**YOUR TASK**
Search the records below for the word "event" and show every line where it occurs.

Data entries
* * * *
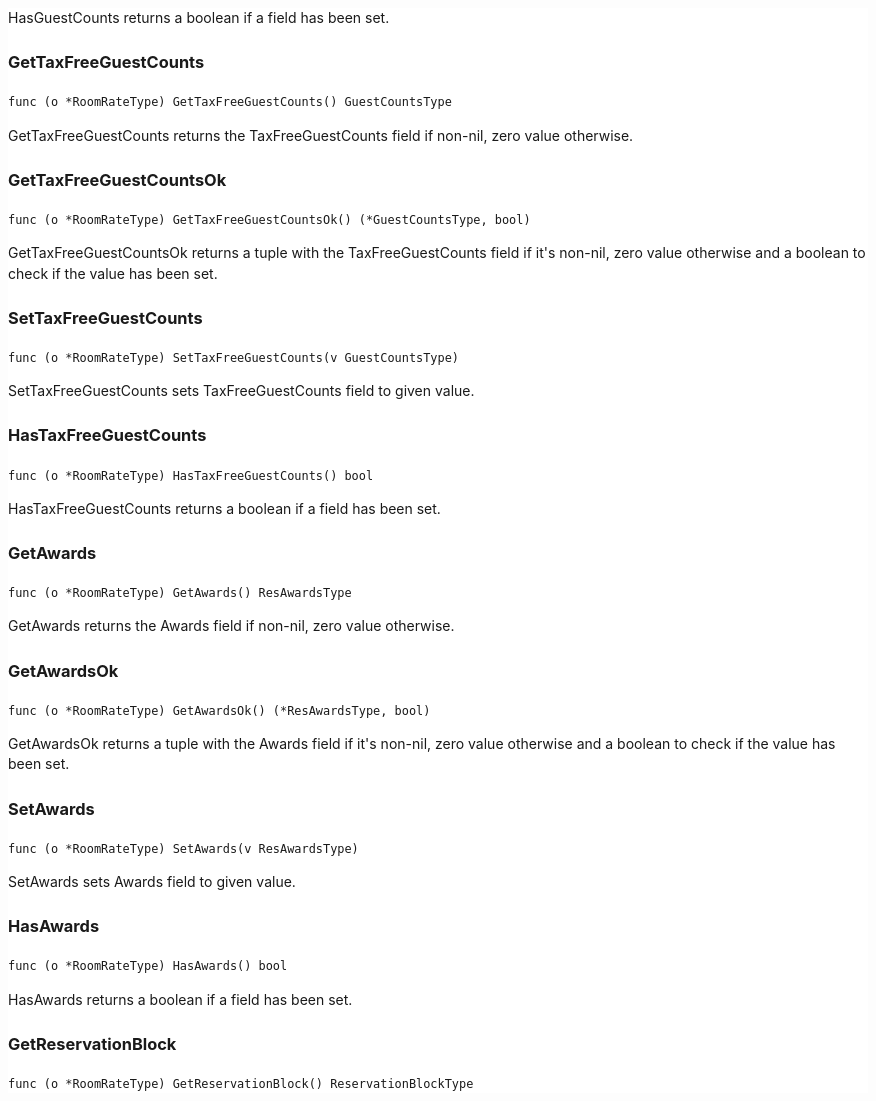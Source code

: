 HasGuestCounts returns a boolean if a field has been set.

### GetTaxFreeGuestCounts

`func (o *RoomRateType) GetTaxFreeGuestCounts() GuestCountsType`

GetTaxFreeGuestCounts returns the TaxFreeGuestCounts field if non-nil, zero value otherwise.

### GetTaxFreeGuestCountsOk

`func (o *RoomRateType) GetTaxFreeGuestCountsOk() (*GuestCountsType, bool)`

GetTaxFreeGuestCountsOk returns a tuple with the TaxFreeGuestCounts field if it's non-nil, zero value otherwise
and a boolean to check if the value has been set.

### SetTaxFreeGuestCounts

`func (o *RoomRateType) SetTaxFreeGuestCounts(v GuestCountsType)`

SetTaxFreeGuestCounts sets TaxFreeGuestCounts field to given value.

### HasTaxFreeGuestCounts

`func (o *RoomRateType) HasTaxFreeGuestCounts() bool`

HasTaxFreeGuestCounts returns a boolean if a field has been set.

### GetAwards

`func (o *RoomRateType) GetAwards() ResAwardsType`

GetAwards returns the Awards field if non-nil, zero value otherwise.

### GetAwardsOk

`func (o *RoomRateType) GetAwardsOk() (*ResAwardsType, bool)`

GetAwardsOk returns a tuple with the Awards field if it's non-nil, zero value otherwise
and a boolean to check if the value has been set.

### SetAwards

`func (o *RoomRateType) SetAwards(v ResAwardsType)`

SetAwards sets Awards field to given value.

### HasAwards

`func (o *RoomRateType) HasAwards() bool`

HasAwards returns a boolean if a field has been set.

### GetReservationBlock

`func (o *RoomRateType) GetReservationBlock() ReservationBlockType`
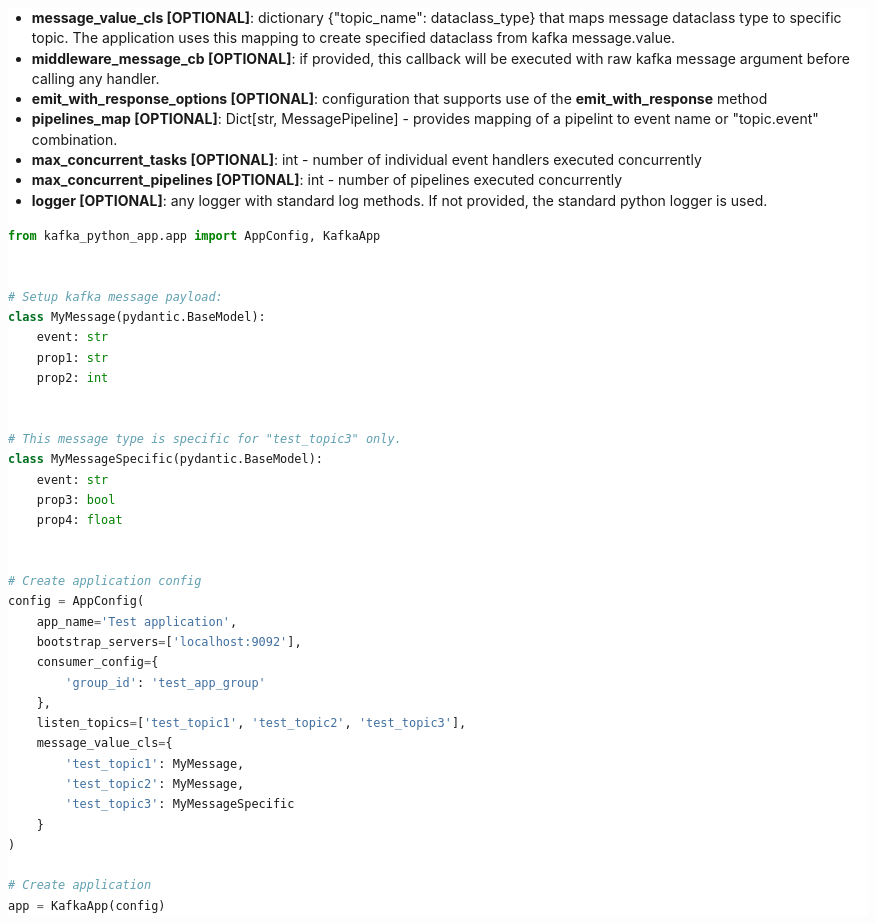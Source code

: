 - **message_value_cls [OPTIONAL]**: dictionary {"topic_name": dataclass_type} that maps message dataclass 
type to specific topic.
The application uses this mapping to create specified dataclass from kafka message.value.
- **middleware_message_cb [OPTIONAL]**: if provided, this callback will be executed with raw 
kafka message argument before calling any handler.
- **emit_with_response_options [OPTIONAL]**: configuration that supports use of the
**emit_with_response** method
- **pipelines_map [OPTIONAL]**: Dict[str, MessagePipeline] - provides mapping of a pipelint to 
event name or "topic.event" combination.
- **max_concurrent_tasks [OPTIONAL]**: int - number of individual event handlers executed concurrently
- **max_concurrent_pipelines [OPTIONAL]**: int - number of pipelines executed concurrently
- **logger [OPTIONAL]**: any logger with standard log methods. If not provided, the standard python logger is used.

```python
from kafka_python_app.app import AppConfig, KafkaApp


# Setup kafka message payload:
class MyMessage(pydantic.BaseModel):
    event: str
    prop1: str
    prop2: int


# This message type is specific for "test_topic3" only. 
class MyMessageSpecific(pydantic.BaseModel):
    event: str
    prop3: bool
    prop4: float


# Create application config
config = AppConfig(
    app_name='Test application',
    bootstrap_servers=['localhost:9092'],
    consumer_config={
        'group_id': 'test_app_group'
    },
    listen_topics=['test_topic1', 'test_topic2', 'test_topic3'],
    message_value_cls={
        'test_topic1': MyMessage,
        'test_topic2': MyMessage,
        'test_topic3': MyMessageSpecific
    }
)

# Create application
app = KafkaApp(config)
```
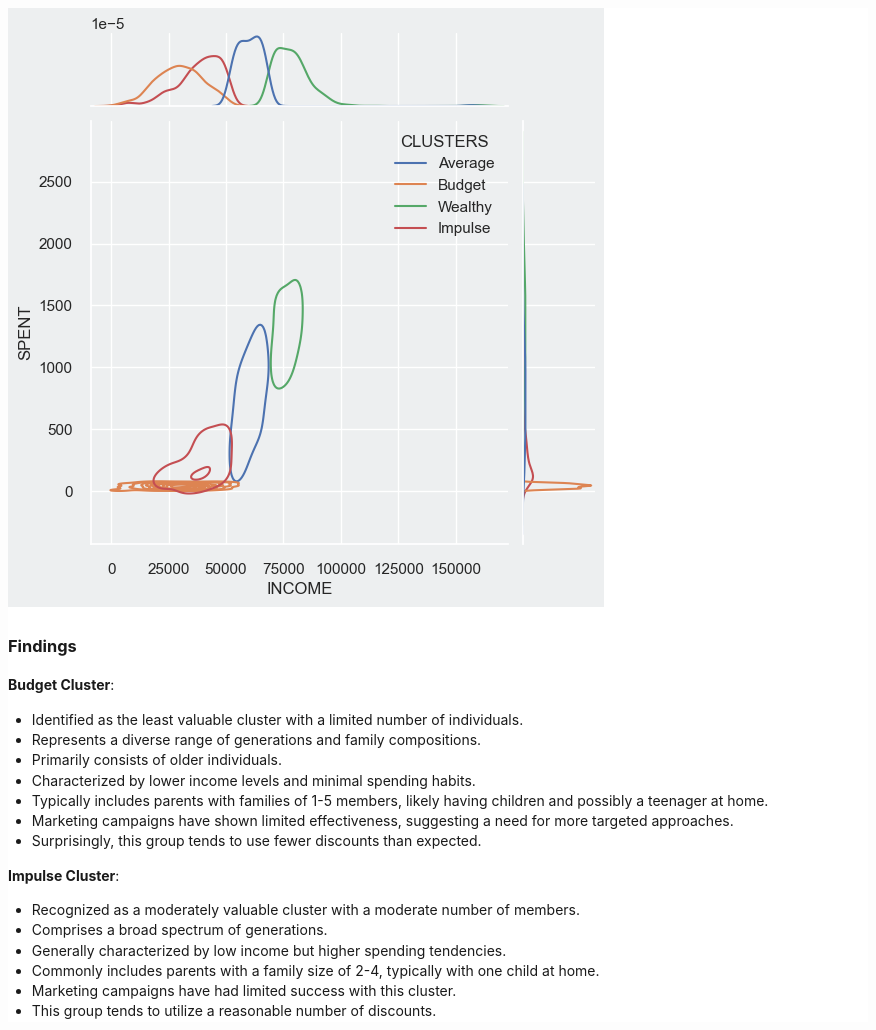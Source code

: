 ![png](output_67_8.png)
    


### Findings

**Budget Cluster**:
- Identified as the least valuable cluster with a limited number of individuals.
- Represents a diverse range of generations and family compositions.
- Primarily consists of older individuals.
- Characterized by lower income levels and minimal spending habits.
- Typically includes parents with families of 1-5 members, likely having children and possibly a teenager at home.
- Marketing campaigns have shown limited effectiveness, suggesting a need for more targeted approaches.
- Surprisingly, this group tends to use fewer discounts than expected.

**Impulse Cluster**:
- Recognized as a moderately valuable cluster with a moderate number of members.
- Comprises a broad spectrum of generations.
- Generally characterized by low income but higher spending tendencies.
- Commonly includes parents with a family size of 2-4, typically with one child at home.
- Marketing campaigns have had limited success with this cluster.
- This group tends to utilize a reasonable number of discounts.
* * * *
**ANSWER TO THIS TASK**
event name or "topic.event" combination.
- **max_concurrent_tasks [OPTIONAL]**: int - number of individual event handlers executed concurrently
    event: str
    event: str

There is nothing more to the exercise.